*** RECORDS SUPPLIED Section Begins ***
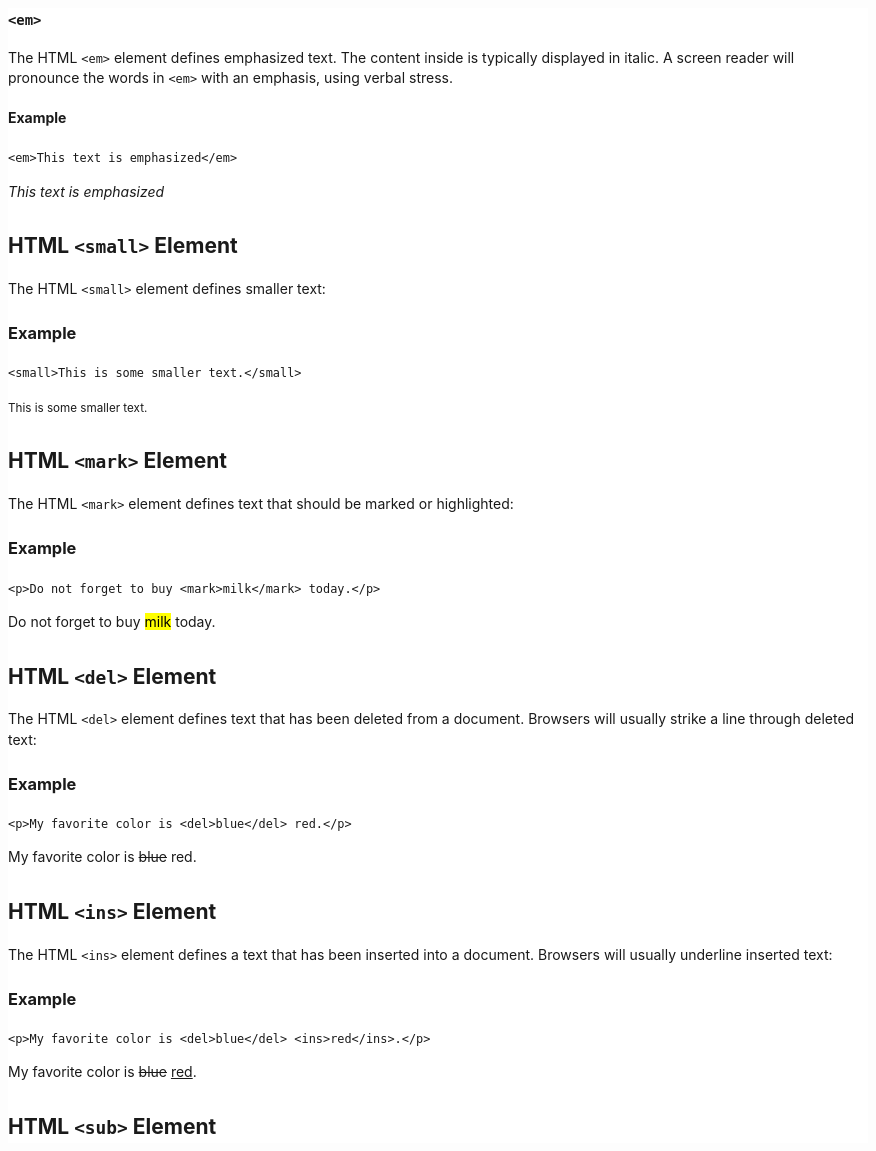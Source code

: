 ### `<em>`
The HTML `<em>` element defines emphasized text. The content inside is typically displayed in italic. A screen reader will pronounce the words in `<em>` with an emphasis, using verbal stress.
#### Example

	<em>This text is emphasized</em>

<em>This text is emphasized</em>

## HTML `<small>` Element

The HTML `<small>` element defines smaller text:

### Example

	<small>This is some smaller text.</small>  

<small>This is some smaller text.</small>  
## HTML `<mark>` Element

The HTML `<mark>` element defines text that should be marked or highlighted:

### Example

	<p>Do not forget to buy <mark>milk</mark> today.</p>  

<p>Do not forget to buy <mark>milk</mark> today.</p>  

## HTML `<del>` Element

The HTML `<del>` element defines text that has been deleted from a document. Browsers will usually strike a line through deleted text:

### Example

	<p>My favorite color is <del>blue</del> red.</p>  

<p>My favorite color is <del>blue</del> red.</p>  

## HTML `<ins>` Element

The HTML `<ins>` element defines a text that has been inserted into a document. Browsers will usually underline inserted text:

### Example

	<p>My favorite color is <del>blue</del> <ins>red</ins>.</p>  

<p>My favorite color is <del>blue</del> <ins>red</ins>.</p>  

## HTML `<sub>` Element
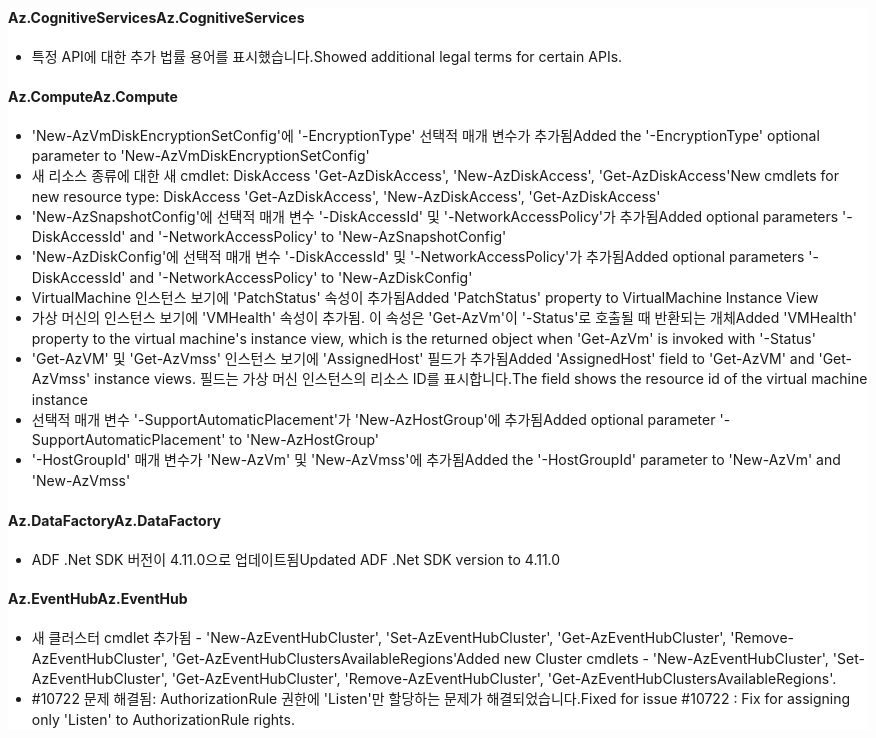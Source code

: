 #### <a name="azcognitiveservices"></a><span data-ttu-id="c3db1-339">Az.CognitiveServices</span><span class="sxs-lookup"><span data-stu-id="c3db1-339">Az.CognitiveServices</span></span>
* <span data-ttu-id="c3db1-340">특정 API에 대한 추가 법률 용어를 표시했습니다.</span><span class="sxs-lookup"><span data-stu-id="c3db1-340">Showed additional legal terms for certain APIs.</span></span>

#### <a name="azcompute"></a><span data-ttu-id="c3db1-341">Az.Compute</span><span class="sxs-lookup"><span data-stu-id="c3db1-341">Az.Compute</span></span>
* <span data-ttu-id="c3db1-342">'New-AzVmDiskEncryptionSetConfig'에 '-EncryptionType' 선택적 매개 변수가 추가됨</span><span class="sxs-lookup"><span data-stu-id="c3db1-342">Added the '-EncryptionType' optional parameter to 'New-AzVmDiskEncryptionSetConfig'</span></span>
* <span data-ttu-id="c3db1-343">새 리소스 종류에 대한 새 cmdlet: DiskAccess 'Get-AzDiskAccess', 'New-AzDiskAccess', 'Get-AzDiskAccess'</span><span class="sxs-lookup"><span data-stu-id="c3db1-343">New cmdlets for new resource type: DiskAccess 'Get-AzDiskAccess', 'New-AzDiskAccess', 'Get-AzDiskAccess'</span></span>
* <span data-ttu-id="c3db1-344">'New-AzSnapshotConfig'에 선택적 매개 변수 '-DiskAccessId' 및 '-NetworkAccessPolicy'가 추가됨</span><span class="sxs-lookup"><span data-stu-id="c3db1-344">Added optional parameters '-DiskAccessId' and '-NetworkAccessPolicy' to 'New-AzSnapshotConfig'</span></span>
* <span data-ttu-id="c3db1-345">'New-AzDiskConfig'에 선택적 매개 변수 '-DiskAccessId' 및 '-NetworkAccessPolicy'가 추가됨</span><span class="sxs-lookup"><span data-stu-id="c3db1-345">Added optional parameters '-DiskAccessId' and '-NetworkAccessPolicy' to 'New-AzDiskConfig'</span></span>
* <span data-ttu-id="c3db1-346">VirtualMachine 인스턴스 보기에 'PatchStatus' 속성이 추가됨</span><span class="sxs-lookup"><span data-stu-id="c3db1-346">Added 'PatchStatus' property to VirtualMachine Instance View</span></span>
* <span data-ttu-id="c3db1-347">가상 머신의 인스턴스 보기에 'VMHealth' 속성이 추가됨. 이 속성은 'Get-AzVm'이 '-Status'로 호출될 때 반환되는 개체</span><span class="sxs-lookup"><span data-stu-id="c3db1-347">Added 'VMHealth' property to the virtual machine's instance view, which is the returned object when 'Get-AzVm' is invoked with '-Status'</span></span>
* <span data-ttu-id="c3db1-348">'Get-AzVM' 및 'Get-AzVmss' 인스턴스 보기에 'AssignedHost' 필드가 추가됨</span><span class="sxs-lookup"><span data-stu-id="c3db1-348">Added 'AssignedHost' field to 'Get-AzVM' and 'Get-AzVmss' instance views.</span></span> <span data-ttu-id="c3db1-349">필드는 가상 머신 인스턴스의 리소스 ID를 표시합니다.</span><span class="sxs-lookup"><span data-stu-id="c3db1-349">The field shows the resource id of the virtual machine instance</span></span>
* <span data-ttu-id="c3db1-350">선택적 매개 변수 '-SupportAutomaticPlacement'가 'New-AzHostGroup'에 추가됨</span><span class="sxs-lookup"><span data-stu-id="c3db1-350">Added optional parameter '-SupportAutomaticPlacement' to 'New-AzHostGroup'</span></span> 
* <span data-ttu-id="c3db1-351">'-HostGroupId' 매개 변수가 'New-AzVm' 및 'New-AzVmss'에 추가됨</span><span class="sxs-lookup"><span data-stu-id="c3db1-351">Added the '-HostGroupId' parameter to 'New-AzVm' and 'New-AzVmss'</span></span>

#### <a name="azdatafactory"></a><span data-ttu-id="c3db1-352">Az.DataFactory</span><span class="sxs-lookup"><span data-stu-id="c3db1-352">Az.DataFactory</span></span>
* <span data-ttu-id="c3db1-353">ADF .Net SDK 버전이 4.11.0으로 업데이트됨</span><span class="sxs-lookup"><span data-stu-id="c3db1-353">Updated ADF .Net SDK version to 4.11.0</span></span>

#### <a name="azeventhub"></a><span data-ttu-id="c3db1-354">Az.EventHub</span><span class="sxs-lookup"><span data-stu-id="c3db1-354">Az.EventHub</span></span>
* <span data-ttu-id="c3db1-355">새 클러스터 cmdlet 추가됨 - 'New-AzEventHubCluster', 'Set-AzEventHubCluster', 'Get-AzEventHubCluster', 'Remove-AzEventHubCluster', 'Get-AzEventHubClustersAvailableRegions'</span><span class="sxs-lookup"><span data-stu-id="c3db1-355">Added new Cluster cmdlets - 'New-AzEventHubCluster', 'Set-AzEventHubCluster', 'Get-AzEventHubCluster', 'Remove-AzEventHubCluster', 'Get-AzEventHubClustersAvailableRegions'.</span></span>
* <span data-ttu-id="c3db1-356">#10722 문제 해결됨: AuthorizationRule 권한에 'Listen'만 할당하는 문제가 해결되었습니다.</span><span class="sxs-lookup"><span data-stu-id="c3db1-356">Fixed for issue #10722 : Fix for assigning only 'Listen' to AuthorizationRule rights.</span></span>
*** RECORDS SUPPLIED Section Ends ***
PROBLEM TO WORK ON: A verbatim copy of every record is required, with all pictures excluded.

RESPONSE TO THE TASK:
Source code

: ### `<em>`
The HTML `<em>` element defines emphasized text. The content inside is typically displayed in italic. A screen reader will pronounce the words in `<em>` with an emphasis, using verbal stress.
#### Example

	<em>This text is emphasized</em>

<em>This text is emphasized</em>

## HTML `<small>` Element

The HTML `<small>` element defines smaller text:

### Example

	<small>This is some smaller text.</small>  

<small>This is some smaller text.</small>  
## HTML `<mark>` Element

The HTML `<mark>` element defines text that should be marked or highlighted:

### Example

	<p>Do not forget to buy <mark>milk</mark> today.</p>  

<p>Do not forget to buy <mark>milk</mark> today.</p>  

## HTML `<del>` Element

The HTML `<del>` element defines text that has been deleted from a document. Browsers will usually strike a line through deleted text:

### Example

	<p>My favorite color is <del>blue</del> red.</p>  

<p>My favorite color is <del>blue</del> red.</p>  

## HTML `<ins>` Element

The HTML `<ins>` element defines a text that has been inserted into a document. Browsers will usually underline inserted text:

### Example

	<p>My favorite color is <del>blue</del> <ins>red</ins>.</p>  

<p>My favorite color is <del>blue</del> <ins>red</ins>.</p>  

## HTML `<sub>` Element
Source code

: #### <a name="azcognitiveservices"></a><span data-ttu-id="c3db1-339">Az.CognitiveServices</span><span class="sxs-lookup"><span data-stu-id="c3db1-339">Az.CognitiveServices</span></span>
* <span data-ttu-id="c3db1-340">특정 API에 대한 추가 법률 용어를 표시했습니다.</span><span class="sxs-lookup"><span data-stu-id="c3db1-340">Showed additional legal terms for certain APIs.</span></span>

#### <a name="azcompute"></a><span data-ttu-id="c3db1-341">Az.Compute</span><span class="sxs-lookup"><span data-stu-id="c3db1-341">Az.Compute</span></span>
* <span data-ttu-id="c3db1-342">'New-AzVmDiskEncryptionSetConfig'에 '-EncryptionType' 선택적 매개 변수가 추가됨</span><span class="sxs-lookup"><span data-stu-id="c3db1-342">Added the '-EncryptionType' optional parameter to 'New-AzVmDiskEncryptionSetConfig'</span></span>
* <span data-ttu-id="c3db1-343">새 리소스 종류에 대한 새 cmdlet: DiskAccess 'Get-AzDiskAccess', 'New-AzDiskAccess', 'Get-AzDiskAccess'</span><span class="sxs-lookup"><span data-stu-id="c3db1-343">New cmdlets for new resource type: DiskAccess 'Get-AzDiskAccess', 'New-AzDiskAccess', 'Get-AzDiskAccess'</span></span>
* <span data-ttu-id="c3db1-344">'New-AzSnapshotConfig'에 선택적 매개 변수 '-DiskAccessId' 및 '-NetworkAccessPolicy'가 추가됨</span><span class="sxs-lookup"><span data-stu-id="c3db1-344">Added optional parameters '-DiskAccessId' and '-NetworkAccessPolicy' to 'New-AzSnapshotConfig'</span></span>
* <span data-ttu-id="c3db1-345">'New-AzDiskConfig'에 선택적 매개 변수 '-DiskAccessId' 및 '-NetworkAccessPolicy'가 추가됨</span><span class="sxs-lookup"><span data-stu-id="c3db1-345">Added optional parameters '-DiskAccessId' and '-NetworkAccessPolicy' to 'New-AzDiskConfig'</span></span>
* <span data-ttu-id="c3db1-346">VirtualMachine 인스턴스 보기에 'PatchStatus' 속성이 추가됨</span><span class="sxs-lookup"><span data-stu-id="c3db1-346">Added 'PatchStatus' property to VirtualMachine Instance View</span></span>
* <span data-ttu-id="c3db1-347">가상 머신의 인스턴스 보기에 'VMHealth' 속성이 추가됨. 이 속성은 'Get-AzVm'이 '-Status'로 호출될 때 반환되는 개체</span><span class="sxs-lookup"><span data-stu-id="c3db1-347">Added 'VMHealth' property to the virtual machine's instance view, which is the returned object when 'Get-AzVm' is invoked with '-Status'</span></span>
* <span data-ttu-id="c3db1-348">'Get-AzVM' 및 'Get-AzVmss' 인스턴스 보기에 'AssignedHost' 필드가 추가됨</span><span class="sxs-lookup"><span data-stu-id="c3db1-348">Added 'AssignedHost' field to 'Get-AzVM' and 'Get-AzVmss' instance views.</span></span> <span data-ttu-id="c3db1-349">필드는 가상 머신 인스턴스의 리소스 ID를 표시합니다.</span><span class="sxs-lookup"><span data-stu-id="c3db1-349">The field shows the resource id of the virtual machine instance</span></span>
* <span data-ttu-id="c3db1-350">선택적 매개 변수 '-SupportAutomaticPlacement'가 'New-AzHostGroup'에 추가됨</span><span class="sxs-lookup"><span data-stu-id="c3db1-350">Added optional parameter '-SupportAutomaticPlacement' to 'New-AzHostGroup'</span></span> 
* <span data-ttu-id="c3db1-351">'-HostGroupId' 매개 변수가 'New-AzVm' 및 'New-AzVmss'에 추가됨</span><span class="sxs-lookup"><span data-stu-id="c3db1-351">Added the '-HostGroupId' parameter to 'New-AzVm' and 'New-AzVmss'</span></span>

#### <a name="azdatafactory"></a><span data-ttu-id="c3db1-352">Az.DataFactory</span><span class="sxs-lookup"><span data-stu-id="c3db1-352">Az.DataFactory</span></span>
* <span data-ttu-id="c3db1-353">ADF .Net SDK 버전이 4.11.0으로 업데이트됨</span><span class="sxs-lookup"><span data-stu-id="c3db1-353">Updated ADF .Net SDK version to 4.11.0</span></span>

#### <a name="azeventhub"></a><span data-ttu-id="c3db1-354">Az.EventHub</span><span class="sxs-lookup"><span data-stu-id="c3db1-354">Az.EventHub</span></span>
* <span data-ttu-id="c3db1-355">새 클러스터 cmdlet 추가됨 - 'New-AzEventHubCluster', 'Set-AzEventHubCluster', 'Get-AzEventHubCluster', 'Remove-AzEventHubCluster', 'Get-AzEventHubClustersAvailableRegions'</span><span class="sxs-lookup"><span data-stu-id="c3db1-355">Added new Cluster cmdlets - 'New-AzEventHubCluster', 'Set-AzEventHubCluster', 'Get-AzEventHubCluster', 'Remove-AzEventHubCluster', 'Get-AzEventHubClustersAvailableRegions'.</span></span>
* <span data-ttu-id="c3db1-356">#10722 문제 해결됨: AuthorizationRule 권한에 'Listen'만 할당하는 문제가 해결되었습니다.</span><span class="sxs-lookup"><span data-stu-id="c3db1-356">Fixed for issue #10722 : Fix for assigning only 'Listen' to AuthorizationRule rights.</span></span>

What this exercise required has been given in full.